Meta’s MusicGen AI Generates Song Genre Mashups Using Text Input
According to The Decoder, Meta’s Audiocraft research team has launched MusicGen, an open source deep learning language model that can create fresh music by using text prompts and can also be synchronized with an existing song. Similar to ChatGPT for audio, users can specify the music style they desire, add an existing melody (if desired), and click “Generate.” After a considerable amount of time (approximately 160 seconds), MusicGen produces a brief, original music piece based on the user’s text prompts and melody.
Facebook’s Hugging Face AI demo lets you describe your music by offering a handful of examples, such as “80s driving pop song with heavy drums and synth pads in the background.” You can then “suggest” it in a specific song up to 30 seconds long with controls that let you select a specific part of the song. Then you press Create and it produces a high-quality sample lasting up to 12 seconds.
We present MusicGen: A simple and controllable music generation model. MusicGen can be prompted by both text and melody.
We release code (MIT) and models (CC-BY NC) for open research, reproducibility, and for the music community: https://t.co/OkYjL4xDN7 pic.twitter.com/h1l4LGzYgf— Felix Kreuk (@FelixKreuk) June 9, 2023
The team used 20,000 hours of licensed music for training, including 10,000 high-quality music tracks from an internal dataset, as well as Shutterstock and Pond5 tracks.
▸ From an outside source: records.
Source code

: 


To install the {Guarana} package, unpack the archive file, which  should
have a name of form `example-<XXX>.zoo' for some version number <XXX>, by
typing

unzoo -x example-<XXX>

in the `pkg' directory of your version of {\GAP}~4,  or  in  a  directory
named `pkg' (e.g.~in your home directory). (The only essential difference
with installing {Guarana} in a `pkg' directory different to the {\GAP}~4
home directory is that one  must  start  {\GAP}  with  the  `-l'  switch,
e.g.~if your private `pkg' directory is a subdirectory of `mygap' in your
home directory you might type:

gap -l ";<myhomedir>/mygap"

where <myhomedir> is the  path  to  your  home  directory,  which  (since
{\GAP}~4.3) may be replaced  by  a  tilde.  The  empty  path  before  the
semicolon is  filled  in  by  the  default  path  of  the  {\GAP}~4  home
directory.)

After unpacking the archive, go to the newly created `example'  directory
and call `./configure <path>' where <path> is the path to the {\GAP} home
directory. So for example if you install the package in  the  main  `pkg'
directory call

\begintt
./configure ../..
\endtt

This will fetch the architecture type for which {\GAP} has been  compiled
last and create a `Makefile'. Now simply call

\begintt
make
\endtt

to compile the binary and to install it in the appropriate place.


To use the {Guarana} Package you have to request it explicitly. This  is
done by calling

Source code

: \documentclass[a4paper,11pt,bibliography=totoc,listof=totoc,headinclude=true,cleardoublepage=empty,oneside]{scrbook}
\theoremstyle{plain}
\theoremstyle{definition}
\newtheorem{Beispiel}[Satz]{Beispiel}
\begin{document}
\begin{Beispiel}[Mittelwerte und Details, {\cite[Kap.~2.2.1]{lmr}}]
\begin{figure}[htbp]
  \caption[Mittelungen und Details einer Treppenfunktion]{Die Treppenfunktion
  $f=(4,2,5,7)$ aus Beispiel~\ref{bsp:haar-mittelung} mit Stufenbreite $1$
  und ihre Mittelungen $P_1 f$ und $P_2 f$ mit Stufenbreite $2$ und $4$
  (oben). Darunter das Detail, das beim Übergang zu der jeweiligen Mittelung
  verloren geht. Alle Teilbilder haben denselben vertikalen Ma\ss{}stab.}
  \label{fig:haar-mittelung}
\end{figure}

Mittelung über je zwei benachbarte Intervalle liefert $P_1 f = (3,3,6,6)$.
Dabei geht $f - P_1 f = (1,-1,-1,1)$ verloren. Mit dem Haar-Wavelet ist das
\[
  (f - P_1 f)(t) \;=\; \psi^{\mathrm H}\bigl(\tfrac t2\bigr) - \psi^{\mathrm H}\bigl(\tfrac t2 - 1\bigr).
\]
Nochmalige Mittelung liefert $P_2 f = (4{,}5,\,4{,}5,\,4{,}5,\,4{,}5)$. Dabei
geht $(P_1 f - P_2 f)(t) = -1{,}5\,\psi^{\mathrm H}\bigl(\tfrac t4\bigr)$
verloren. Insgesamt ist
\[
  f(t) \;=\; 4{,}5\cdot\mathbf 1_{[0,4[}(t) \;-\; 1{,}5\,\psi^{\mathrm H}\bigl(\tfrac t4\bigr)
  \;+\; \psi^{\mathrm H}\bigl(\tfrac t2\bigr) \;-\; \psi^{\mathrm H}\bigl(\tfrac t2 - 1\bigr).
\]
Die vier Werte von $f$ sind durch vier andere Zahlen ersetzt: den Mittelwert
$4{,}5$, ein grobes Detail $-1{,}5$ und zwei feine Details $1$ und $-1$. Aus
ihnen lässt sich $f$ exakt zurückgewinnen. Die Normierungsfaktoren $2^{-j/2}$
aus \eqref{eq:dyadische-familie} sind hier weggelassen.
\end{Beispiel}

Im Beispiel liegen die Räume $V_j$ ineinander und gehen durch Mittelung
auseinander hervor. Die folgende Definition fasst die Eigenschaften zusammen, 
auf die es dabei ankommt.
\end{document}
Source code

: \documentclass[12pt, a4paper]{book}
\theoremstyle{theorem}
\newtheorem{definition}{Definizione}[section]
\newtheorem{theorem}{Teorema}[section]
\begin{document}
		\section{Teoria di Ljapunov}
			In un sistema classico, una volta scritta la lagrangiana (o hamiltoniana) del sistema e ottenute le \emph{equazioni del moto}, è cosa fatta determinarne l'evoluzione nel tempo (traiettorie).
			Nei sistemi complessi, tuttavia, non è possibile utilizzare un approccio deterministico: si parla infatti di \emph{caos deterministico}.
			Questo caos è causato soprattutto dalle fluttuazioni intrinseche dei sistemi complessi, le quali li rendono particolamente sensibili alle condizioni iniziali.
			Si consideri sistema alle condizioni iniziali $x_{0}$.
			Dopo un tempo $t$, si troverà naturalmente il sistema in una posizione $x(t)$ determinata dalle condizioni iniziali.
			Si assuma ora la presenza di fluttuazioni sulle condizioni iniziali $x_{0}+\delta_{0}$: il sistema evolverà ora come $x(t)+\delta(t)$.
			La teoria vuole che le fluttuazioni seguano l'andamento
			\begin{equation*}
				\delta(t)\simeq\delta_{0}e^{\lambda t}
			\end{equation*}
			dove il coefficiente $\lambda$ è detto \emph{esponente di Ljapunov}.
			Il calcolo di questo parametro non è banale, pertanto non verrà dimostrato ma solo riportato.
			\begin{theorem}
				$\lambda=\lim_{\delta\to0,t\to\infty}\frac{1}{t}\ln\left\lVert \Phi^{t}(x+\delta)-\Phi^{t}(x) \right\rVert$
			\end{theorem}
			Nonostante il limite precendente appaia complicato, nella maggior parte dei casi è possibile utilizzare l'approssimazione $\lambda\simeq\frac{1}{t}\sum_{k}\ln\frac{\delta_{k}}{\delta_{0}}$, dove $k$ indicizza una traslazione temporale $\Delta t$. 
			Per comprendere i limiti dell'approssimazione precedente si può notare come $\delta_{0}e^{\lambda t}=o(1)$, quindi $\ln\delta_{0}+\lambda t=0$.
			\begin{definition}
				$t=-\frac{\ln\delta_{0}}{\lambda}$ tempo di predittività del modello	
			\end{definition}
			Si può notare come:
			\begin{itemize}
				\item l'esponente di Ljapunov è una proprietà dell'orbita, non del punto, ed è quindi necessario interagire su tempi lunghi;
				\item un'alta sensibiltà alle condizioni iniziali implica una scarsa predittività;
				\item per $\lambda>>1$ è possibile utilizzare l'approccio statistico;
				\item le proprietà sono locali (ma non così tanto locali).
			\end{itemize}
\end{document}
To speed it up, they used Meta’s 32khz EnCodec codec to create smaller pieces of music that can be processed in parallel. “Unlike existing methods like MusicLM, MusicGen does not require a self-supervised semantic representation [and] only has 50 auto-regressive steps per second,” wrote Hugging Face ML engineer Ahsen Khaliq in a tweet.
Last month, Google released a similar music generator called MusicLM, but MusicGen seems to produce slightly better results. On the example page, the researchers compare MusicGen’s output with MusicLM and two other models, Riffusion and Musai, to prove this point. It can be run locally (a GPU with at least 16GB of RAM is recommended) and is available in four sample sizes from small (300 million parameters) to large (3.3 billion parameters) – the latter having the greatest potential for producing complex music.
As mentioned, MusicGen is open source and can even be used to create commercial music (I tried it with “Ode to Joy” and several suggested genres and the above results were… mixed). Still, it’s the latest example of the breathtaking speed of AI development over the past six months, with deep learning models threatening to invade another genre.